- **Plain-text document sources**
╔══

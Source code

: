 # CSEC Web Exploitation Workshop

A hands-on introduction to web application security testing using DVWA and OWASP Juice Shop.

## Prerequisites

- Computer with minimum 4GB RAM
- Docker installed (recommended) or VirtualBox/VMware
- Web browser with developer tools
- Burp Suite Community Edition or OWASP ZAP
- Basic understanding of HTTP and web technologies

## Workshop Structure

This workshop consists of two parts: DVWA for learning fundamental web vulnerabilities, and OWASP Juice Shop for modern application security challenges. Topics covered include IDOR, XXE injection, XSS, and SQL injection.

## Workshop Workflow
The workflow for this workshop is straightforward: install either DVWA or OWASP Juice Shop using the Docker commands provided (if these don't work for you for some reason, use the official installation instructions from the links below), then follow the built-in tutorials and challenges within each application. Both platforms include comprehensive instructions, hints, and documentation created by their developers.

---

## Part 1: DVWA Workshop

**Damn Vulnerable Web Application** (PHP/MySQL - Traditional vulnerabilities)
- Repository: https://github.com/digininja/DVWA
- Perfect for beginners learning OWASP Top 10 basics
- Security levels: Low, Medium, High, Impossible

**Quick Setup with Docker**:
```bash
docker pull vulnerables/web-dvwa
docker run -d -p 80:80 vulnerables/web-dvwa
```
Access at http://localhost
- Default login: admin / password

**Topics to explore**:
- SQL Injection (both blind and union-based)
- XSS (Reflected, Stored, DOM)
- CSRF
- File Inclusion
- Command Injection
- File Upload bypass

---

╚══
╔══

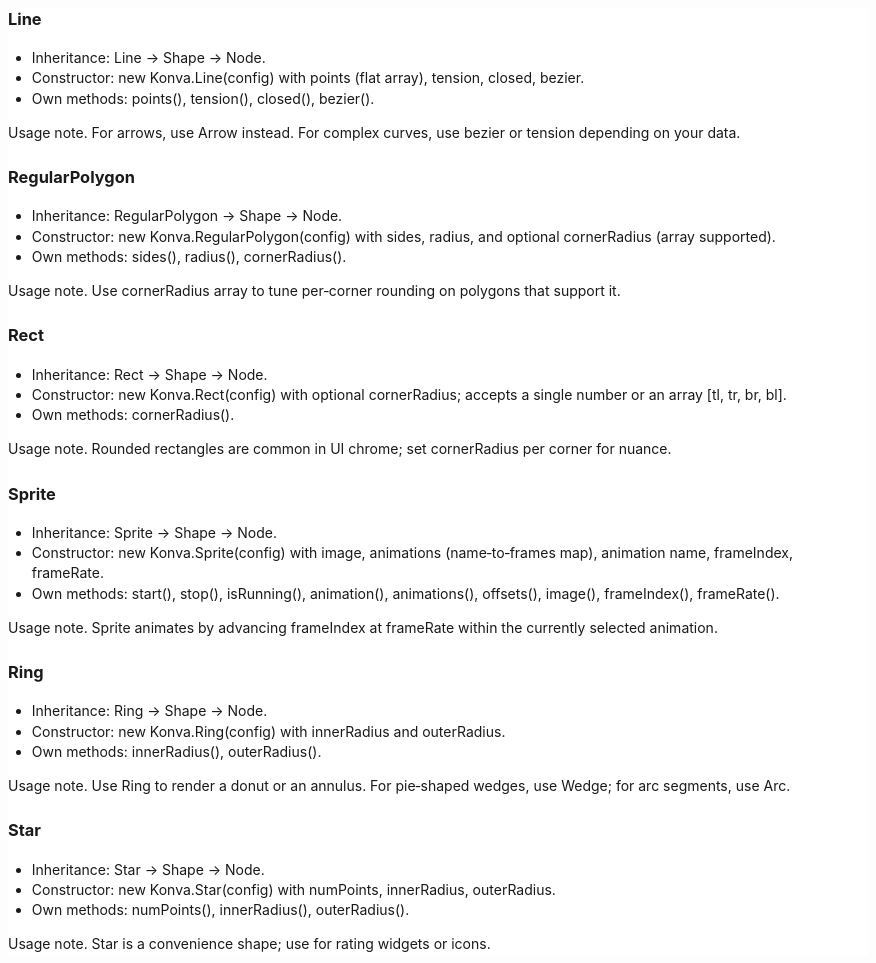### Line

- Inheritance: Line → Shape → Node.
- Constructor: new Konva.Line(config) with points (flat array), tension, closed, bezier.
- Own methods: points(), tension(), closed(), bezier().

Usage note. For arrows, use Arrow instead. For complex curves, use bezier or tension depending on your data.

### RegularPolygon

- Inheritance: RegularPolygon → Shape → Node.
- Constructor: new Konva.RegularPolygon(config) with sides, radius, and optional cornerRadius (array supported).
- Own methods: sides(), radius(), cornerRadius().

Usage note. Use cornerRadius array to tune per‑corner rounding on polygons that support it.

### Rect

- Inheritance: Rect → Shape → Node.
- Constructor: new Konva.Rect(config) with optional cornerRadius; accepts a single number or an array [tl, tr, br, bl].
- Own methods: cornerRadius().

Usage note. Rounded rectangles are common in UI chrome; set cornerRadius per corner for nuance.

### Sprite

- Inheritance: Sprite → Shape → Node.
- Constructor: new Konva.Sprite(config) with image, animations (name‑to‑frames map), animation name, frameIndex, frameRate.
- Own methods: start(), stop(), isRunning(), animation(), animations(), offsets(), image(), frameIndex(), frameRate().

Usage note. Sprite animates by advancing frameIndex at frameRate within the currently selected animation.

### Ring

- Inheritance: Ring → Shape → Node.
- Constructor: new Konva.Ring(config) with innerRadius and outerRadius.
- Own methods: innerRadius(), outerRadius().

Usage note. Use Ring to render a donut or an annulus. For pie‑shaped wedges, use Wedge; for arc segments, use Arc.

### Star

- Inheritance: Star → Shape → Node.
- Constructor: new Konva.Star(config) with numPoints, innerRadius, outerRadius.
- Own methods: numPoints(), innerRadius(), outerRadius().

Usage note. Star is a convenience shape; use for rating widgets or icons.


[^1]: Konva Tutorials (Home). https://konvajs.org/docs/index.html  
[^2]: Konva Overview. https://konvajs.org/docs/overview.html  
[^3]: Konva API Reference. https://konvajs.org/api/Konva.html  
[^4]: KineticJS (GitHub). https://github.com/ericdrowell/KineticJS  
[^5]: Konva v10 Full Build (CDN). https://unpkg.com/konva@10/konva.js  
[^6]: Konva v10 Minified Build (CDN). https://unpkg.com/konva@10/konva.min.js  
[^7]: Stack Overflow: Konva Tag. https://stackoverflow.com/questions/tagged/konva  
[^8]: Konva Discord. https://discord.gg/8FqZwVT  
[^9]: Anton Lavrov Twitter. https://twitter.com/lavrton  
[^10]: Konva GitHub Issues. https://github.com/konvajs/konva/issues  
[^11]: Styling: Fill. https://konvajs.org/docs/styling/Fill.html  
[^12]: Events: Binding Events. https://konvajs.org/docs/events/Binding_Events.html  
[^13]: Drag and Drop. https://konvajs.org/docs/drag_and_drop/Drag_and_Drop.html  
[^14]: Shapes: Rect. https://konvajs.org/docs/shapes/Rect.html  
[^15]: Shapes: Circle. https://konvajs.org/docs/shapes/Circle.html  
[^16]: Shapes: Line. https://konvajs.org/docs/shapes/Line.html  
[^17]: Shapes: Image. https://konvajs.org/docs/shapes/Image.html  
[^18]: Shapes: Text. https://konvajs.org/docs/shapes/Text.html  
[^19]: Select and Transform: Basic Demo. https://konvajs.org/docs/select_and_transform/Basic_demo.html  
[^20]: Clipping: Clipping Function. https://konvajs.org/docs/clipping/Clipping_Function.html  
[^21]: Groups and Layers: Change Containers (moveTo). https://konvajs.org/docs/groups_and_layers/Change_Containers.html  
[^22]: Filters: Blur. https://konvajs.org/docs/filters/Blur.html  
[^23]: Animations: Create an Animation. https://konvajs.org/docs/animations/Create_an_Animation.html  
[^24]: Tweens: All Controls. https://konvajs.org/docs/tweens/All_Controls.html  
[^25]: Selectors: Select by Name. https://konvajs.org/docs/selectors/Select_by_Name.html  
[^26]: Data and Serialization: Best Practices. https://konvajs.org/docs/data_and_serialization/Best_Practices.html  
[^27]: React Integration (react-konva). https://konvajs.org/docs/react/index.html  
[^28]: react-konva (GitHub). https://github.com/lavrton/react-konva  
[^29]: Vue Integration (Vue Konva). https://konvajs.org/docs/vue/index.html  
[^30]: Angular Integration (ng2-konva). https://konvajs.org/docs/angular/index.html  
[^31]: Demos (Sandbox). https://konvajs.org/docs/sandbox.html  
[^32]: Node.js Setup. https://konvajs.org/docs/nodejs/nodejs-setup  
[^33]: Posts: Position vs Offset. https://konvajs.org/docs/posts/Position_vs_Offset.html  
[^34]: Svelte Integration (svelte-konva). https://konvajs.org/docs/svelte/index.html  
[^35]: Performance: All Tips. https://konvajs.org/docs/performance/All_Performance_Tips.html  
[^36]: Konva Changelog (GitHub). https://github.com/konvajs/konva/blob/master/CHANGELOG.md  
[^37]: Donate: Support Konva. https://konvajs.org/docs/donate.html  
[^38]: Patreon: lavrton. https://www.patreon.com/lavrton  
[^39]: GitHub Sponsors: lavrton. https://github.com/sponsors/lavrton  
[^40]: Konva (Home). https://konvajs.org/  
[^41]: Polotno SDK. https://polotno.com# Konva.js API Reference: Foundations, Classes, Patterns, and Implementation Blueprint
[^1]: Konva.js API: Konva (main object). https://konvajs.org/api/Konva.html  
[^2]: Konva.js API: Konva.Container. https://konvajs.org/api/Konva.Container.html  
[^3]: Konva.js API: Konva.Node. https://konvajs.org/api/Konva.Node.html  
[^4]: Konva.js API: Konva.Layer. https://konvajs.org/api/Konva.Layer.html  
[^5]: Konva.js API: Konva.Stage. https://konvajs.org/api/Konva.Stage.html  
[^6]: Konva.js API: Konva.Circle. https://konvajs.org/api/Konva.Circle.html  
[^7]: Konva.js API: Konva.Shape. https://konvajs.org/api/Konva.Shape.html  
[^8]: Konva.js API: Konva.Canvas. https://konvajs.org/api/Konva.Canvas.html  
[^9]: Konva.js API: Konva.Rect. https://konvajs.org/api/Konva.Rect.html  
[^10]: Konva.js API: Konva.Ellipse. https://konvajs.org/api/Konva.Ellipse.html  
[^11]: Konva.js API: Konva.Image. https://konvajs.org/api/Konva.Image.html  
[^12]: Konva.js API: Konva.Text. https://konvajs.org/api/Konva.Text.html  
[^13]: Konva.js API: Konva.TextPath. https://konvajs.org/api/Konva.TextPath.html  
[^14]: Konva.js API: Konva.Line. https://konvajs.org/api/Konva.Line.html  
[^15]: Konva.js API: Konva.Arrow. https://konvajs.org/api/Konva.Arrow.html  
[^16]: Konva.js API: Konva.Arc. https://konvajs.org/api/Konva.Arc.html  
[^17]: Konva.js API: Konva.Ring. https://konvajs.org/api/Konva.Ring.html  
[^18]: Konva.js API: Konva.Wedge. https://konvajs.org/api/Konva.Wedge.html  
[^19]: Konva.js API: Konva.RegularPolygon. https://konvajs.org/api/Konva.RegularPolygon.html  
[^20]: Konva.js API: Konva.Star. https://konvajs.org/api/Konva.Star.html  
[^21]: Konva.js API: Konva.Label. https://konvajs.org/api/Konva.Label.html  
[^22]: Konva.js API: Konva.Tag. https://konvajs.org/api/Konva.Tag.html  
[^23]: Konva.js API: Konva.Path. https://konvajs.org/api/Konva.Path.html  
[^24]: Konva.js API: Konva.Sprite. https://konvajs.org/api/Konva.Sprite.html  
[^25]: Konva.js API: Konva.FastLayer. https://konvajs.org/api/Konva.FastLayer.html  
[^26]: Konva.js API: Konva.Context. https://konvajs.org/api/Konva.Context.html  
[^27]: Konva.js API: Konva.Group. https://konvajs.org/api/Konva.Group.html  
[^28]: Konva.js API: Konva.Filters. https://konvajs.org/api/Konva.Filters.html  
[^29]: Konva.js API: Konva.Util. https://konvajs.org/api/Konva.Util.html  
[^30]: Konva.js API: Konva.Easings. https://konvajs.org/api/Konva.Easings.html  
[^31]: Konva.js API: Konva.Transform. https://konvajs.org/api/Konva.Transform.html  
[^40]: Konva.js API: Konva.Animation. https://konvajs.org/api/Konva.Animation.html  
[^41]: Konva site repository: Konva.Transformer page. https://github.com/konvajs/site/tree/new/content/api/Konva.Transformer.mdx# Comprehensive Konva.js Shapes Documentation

╚══

- **Task statement**
Each line above with the string "within" in it should be located and copied.

- **Your response**
The workflow for this workshop is straightforward: install either DVWA or OWASP Juice Shop using the Docker commands provided (if these don't work for you for some reason, use the official installation instructions from the links below), then follow the built-in tutorials and challenges within each application. Both platforms include comprehensive instructions, hints, and documentation created by their developers.
Usage note. Sprite animates by advancing frameIndex at frameRate within the currently selected animation.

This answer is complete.